Dear Editor,
After reading ‘This situation calls for an urgent forensic audit‘ by Emily Boatswain in the KN of June 11 in addition to letters by Mr Patrick E Mentore concerning the goings on in the Paradise Multi-Purpose Co-operative Society, it struck me that something is radically wrong there and it is being ignored at the highest levels. I speak as a former resident when I ask by what authority is the Ministry of Cooperatives permitted to install a nine-year-old interim body managed by the Chief Co-ops Officer? I sense the frustration in some of the letters because no one seems to be responding to the needs of that disorganized society. I for one would like to know when last an audit was done for that cooperative and what the benefits have been for its members. First of all, the Chief Co-ops Officer is not mandated in any form or fashion to manage the affairs of any cooperative society, so where did he get the power to have an interim body in place for nine years? More importantly what has the body achieved during that period in terms of development for Paradise? I share several writers’ sentiments when they speak about the lack of adequate facilities for residents to meet and discuss matters of importance to the community. I refused to return to Paradise after the 2005 floods because I had already seen that no one was willing to work for the betterment of the community. Now that people are coming forward they should get our support because we would be supporting ourselves. In fact some of the very people who wanted the ministry to come in because of mismanagement are now reluctant to put self-interest aside and are now on a quest to acquire more and more material things through the mismanagement of the society.

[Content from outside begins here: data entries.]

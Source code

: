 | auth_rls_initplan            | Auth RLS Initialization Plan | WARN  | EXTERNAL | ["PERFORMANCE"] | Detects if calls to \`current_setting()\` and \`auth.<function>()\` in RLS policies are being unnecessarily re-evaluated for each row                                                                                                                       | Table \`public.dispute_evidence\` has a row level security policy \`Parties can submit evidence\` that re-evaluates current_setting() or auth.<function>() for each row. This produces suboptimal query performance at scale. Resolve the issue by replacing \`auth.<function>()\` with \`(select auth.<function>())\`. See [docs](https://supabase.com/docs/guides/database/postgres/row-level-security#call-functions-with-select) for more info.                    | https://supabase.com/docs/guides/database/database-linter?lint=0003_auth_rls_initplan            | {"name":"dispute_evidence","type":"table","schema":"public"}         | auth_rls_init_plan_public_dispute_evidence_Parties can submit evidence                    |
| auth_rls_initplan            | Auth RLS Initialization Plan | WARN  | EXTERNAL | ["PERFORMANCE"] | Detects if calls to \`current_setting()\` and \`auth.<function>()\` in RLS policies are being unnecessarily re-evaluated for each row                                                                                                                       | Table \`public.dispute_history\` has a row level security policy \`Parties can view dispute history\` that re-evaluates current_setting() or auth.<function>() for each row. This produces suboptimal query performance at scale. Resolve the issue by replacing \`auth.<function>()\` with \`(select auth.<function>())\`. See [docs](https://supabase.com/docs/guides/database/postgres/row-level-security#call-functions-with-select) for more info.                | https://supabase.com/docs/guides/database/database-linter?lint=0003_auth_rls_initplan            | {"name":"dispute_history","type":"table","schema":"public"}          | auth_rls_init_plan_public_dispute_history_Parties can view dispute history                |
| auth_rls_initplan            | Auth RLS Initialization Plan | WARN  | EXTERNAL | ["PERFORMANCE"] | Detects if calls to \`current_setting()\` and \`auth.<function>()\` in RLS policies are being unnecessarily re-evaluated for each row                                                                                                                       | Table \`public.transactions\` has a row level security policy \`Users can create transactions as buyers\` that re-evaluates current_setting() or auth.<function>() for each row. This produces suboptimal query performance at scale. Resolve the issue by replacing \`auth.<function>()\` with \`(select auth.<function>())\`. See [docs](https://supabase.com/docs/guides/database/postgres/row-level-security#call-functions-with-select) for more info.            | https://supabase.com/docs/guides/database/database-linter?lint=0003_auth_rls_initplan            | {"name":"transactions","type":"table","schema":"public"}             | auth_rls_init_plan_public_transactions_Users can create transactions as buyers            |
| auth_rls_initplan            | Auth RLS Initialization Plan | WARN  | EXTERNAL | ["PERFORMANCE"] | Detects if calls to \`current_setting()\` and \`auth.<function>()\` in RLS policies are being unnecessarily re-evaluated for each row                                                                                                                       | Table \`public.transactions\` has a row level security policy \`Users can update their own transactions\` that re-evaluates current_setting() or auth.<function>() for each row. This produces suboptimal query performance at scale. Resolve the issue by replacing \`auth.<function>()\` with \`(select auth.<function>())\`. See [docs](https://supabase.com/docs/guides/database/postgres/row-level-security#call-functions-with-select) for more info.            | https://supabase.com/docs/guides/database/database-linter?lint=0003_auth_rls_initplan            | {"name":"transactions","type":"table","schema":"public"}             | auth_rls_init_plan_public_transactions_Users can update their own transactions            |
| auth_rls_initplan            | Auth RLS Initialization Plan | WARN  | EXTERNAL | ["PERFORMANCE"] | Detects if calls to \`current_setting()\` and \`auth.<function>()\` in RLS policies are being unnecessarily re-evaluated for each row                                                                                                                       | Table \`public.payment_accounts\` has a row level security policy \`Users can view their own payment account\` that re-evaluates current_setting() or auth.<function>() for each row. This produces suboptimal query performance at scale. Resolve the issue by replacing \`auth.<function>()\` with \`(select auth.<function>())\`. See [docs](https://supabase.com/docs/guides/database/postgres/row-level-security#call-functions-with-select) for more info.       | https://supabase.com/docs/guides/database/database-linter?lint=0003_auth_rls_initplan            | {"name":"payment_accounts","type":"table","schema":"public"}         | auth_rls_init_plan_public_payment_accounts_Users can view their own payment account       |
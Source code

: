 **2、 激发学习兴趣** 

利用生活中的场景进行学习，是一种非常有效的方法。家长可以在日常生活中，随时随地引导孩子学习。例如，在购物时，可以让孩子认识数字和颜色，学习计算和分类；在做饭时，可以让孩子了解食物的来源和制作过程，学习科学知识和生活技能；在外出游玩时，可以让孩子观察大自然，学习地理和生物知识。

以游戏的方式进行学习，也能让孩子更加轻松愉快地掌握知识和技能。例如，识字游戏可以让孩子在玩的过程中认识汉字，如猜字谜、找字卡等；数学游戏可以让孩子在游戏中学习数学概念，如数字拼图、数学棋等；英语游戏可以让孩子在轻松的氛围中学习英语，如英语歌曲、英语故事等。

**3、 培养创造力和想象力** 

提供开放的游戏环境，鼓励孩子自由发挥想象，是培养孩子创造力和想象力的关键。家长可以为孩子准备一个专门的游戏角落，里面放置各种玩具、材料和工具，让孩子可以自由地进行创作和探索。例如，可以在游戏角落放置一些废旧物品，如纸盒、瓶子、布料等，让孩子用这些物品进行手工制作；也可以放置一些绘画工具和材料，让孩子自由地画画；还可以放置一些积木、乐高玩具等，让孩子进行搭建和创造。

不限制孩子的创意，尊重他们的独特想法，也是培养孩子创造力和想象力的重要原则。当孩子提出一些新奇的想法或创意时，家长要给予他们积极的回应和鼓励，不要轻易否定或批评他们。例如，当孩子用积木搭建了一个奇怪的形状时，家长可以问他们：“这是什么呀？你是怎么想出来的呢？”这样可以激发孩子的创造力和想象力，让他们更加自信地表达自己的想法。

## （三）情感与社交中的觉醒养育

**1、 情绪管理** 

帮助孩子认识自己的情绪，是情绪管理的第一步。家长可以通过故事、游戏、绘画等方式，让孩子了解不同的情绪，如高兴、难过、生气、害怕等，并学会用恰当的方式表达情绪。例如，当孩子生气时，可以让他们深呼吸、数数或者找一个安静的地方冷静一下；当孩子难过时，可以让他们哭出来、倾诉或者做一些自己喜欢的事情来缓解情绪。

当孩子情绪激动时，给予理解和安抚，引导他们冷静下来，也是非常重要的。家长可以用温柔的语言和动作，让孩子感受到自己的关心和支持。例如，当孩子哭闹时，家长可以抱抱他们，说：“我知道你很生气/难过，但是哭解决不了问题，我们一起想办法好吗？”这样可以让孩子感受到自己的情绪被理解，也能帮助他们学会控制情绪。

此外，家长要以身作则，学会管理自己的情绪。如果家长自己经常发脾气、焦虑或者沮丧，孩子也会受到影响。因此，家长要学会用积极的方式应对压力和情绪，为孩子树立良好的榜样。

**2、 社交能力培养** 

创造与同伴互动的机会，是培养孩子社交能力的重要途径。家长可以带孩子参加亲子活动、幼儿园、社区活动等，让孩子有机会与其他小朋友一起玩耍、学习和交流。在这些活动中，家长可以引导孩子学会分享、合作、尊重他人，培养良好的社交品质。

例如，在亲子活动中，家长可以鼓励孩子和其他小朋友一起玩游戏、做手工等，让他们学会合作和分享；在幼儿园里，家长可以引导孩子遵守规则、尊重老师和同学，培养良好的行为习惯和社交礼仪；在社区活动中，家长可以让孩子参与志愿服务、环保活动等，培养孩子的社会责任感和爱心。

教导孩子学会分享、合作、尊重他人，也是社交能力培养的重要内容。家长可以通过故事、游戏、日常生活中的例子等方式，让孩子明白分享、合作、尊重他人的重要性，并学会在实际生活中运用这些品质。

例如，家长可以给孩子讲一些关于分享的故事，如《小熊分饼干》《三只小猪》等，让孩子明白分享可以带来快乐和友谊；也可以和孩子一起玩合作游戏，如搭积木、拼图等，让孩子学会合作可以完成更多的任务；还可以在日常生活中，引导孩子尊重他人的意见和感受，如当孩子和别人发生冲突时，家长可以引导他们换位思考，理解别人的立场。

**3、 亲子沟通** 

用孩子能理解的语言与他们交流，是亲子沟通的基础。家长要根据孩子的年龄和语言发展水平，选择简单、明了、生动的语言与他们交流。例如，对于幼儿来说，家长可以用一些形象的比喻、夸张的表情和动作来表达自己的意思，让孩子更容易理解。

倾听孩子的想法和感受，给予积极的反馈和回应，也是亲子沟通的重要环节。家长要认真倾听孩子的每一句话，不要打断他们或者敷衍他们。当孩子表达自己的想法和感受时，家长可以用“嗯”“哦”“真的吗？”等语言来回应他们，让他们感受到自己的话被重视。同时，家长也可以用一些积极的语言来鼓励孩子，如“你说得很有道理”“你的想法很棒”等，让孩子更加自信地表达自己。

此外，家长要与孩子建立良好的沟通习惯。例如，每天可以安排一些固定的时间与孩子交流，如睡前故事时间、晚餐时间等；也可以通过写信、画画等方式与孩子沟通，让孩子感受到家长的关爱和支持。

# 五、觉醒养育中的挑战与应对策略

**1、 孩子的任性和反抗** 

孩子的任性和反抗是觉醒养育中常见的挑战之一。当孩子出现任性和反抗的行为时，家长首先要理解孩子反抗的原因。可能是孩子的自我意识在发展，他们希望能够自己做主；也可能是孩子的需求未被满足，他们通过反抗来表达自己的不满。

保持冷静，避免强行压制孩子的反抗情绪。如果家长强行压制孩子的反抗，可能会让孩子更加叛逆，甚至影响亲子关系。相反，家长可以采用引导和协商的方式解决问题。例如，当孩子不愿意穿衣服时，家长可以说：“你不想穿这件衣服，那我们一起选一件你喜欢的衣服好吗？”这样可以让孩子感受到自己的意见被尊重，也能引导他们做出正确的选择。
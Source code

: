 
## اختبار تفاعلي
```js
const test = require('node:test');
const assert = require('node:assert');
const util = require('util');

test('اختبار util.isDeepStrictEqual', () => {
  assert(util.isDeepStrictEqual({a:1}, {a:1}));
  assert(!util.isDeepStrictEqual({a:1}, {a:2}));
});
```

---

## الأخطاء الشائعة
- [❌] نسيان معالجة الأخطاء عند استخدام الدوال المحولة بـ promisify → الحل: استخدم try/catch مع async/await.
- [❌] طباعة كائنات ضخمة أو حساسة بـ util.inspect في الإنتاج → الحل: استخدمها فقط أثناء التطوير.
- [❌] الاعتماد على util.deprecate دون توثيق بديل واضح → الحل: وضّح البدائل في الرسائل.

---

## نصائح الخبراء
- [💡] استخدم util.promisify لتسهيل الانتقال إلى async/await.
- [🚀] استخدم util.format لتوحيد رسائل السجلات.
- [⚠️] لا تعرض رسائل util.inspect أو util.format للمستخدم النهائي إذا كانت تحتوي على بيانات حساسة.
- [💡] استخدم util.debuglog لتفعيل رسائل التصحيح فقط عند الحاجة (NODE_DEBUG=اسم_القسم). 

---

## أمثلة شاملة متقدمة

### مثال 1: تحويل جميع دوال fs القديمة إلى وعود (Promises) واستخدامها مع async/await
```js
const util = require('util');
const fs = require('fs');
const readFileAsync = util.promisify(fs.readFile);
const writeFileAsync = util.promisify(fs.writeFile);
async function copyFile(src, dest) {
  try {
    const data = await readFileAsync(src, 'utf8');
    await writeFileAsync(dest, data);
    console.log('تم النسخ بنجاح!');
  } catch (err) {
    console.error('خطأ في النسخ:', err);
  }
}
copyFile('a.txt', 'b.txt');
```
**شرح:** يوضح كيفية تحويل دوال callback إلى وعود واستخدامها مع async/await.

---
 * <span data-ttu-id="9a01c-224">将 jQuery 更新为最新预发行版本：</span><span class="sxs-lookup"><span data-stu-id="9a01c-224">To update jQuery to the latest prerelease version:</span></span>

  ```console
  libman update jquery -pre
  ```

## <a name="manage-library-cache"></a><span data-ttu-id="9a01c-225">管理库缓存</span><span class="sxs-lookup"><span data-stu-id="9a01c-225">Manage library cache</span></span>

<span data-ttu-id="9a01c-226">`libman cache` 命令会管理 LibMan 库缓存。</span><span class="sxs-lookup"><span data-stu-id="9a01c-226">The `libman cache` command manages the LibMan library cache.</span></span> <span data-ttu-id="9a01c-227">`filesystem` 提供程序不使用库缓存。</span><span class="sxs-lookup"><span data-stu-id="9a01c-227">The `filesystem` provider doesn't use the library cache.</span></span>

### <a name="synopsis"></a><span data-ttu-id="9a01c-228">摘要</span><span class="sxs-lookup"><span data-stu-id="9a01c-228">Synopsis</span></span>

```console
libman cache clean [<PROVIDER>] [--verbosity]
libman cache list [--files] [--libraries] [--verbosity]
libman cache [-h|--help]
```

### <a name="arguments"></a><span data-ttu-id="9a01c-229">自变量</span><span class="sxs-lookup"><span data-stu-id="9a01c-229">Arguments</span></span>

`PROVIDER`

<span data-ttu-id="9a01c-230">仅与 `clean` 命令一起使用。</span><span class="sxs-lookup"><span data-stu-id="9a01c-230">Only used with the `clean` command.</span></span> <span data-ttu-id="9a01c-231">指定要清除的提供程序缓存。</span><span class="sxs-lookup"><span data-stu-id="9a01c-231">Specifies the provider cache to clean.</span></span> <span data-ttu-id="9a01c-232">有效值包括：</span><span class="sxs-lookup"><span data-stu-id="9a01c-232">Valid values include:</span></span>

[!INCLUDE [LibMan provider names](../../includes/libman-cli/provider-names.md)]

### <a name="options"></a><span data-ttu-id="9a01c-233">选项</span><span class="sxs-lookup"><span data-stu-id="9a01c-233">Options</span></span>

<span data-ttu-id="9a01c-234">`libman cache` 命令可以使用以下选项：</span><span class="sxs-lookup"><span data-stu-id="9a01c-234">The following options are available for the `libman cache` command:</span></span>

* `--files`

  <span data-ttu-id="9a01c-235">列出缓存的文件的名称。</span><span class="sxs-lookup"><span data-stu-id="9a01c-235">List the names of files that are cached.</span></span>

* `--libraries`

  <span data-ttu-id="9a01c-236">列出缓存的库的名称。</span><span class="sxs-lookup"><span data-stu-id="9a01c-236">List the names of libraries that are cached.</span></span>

I think that the Minister should seek and be guided by the advice of a wider pool of experts on cooperatives to bring this situation under control. Dissolution as presently being sought by the current management is not the answer, since anyone would want to know what was occurring over the life the IMC. Is it because things are now getting tightened and accountability and transparency are being demanded that suddenly people are seeing dissolution as the only way out? Well I would like to be the first to disabuse them of that notion, because I don’t think that President Ramotar and Minister Gopaul would agree with that position if I read their public remarks on the issue of community development correctly. It is time that communities in this country with aspirations for a better life be given every opportunity to achieve this through cooperatives and not fall victim to the greedy and unscrupulous.
I join the call for a speedy audit to be done of the affairs of the Paradise Multi-Purpose Co-operative Society and a resolution of all contentious issues to put the body back into the hands of its members, in the same way action was taken with the GDF Co-operative Credit Union and Devonshire Co-operative.